I was pretty lost in thought admiring these sights which we city folk take as mundane but in reality get the opportunity to experience rarely. I wondered what it would be like to live such simple lives in agriculture based villages and oddly resented them for having such clear priorities, pleasures and pains. Of course, a farmer’s life is by no means rosy, but then very few lives in general are. Still, it must be much more satisfying and refreshing to take a bath in a river or lake after a hot day’s work then in a shower or bucket. I remember how relaxing the river bath in Hampi was.
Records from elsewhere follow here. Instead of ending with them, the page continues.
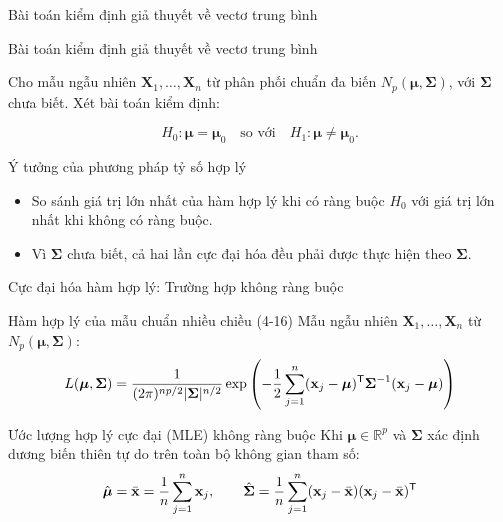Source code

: 
\begin{frame}{Bài toán kiểm định giả thuyết về vectơ trung bình}

  \begin{exampleblock}{Bài toán kiểm định giả thuyết về vectơ trung bình}

    Cho mẫu ngẫu nhiên $\mathbf{X}_1,\dots,\mathbf{X}_n$ từ phân phối chuẩn đa biến
    $N_p(\boldsymbol{\mu},\boldsymbol{\Sigma})$, với
    $\boldsymbol{\Sigma}$ chưa biết. Xét bài toán kiểm định:

    \[
      H_0:\boldsymbol{\mu}=\boldsymbol{\mu}_0
      \quad \text{so với} \quad
      H_1:\boldsymbol{\mu}\neq\boldsymbol{\mu}_0.
    \]

  \end{exampleblock}
  \begin{block}{Ý tưởng của phương pháp tỷ số hợp lý}
    \begin{itemize}{}

      \item So sánh giá trị lớn nhất của hàm hợp lý khi có ràng buộc $H_0$
      với giá trị lớn nhất khi không có ràng buộc.

      \item Vì $\boldsymbol{\Sigma}$ chưa biết, cả hai lần cực đại hóa đều phải
      được thực hiện theo $\boldsymbol{\Sigma}$.

    \end{itemize}
  \end{block}
\end{frame}

\begin{frame}{Cực đại hóa hàm hợp lý: Trường hợp không ràng buộc}
  \begin{block}{Hàm hợp lý của mẫu chuẩn nhiều chiều (4-16)}
    Mẫu ngẫu nhiên $\mathbf{X}_1, \dots, \mathbf{X}_n$ từ $N_p(\boldsymbol{\mu}, \boldsymbol{\Sigma})$:
    \[
      L(\boldsymbol{\mu}, \boldsymbol{\Sigma}) = \frac{1}{(2\pi)^{np/2}|\boldsymbol{\Sigma}|^{n/2}} \exp\left( -\frac{1}{2} \sum_{j=1}^n (\mathbf{x}_j - \boldsymbol{\mu})\trans \boldsymbol{\Sigma}^{-1} (\mathbf{x}_j - \boldsymbol{\mu}) \right)
    \]
  \end{block}

  \begin{exampleblock}{Ước lượng hợp lý cực đại (MLE) không ràng buộc}
    Khi $\boldsymbol{\mu} \in \mathbb{R}^p$ và $\boldsymbol{\Sigma}$ xác định dương biến thiên tự do trên toàn bộ không gian tham số:
    \[
      \hat{\boldsymbol{\mu}} = \bar{\mathbf{x}} = \frac{1}{n}\sum_{j=1}^n \mathbf{x}_j, \qquad
      \hat{\boldsymbol{\Sigma}} = \frac{1}{n}\sum_{j=1}^n (\mathbf{x}_j - \bar{\mathbf{x}})(\mathbf{x}_j - \bar{\mathbf{x}})\trans
    \]
  \end{exampleblock}
\end{frame}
I was peering out and looking ahead when I noticed that the train was running smack into a storm. It was a good one too. Within no time, my exposed hands on the door handles were getting hit by the raindrops, and each of them hurt like a bee sting. I weathered it for about ten minutes but then beat a hasty retreat to my berth and under my warm blanket. I hadn’t carried my watch or phone with me so I didn’t know how much time I had spent outside. I had judged it to be a half an hour at the most till I checked my watch. I had spent close to one and a half hours looking outside.
Damn, I want to be in a train now.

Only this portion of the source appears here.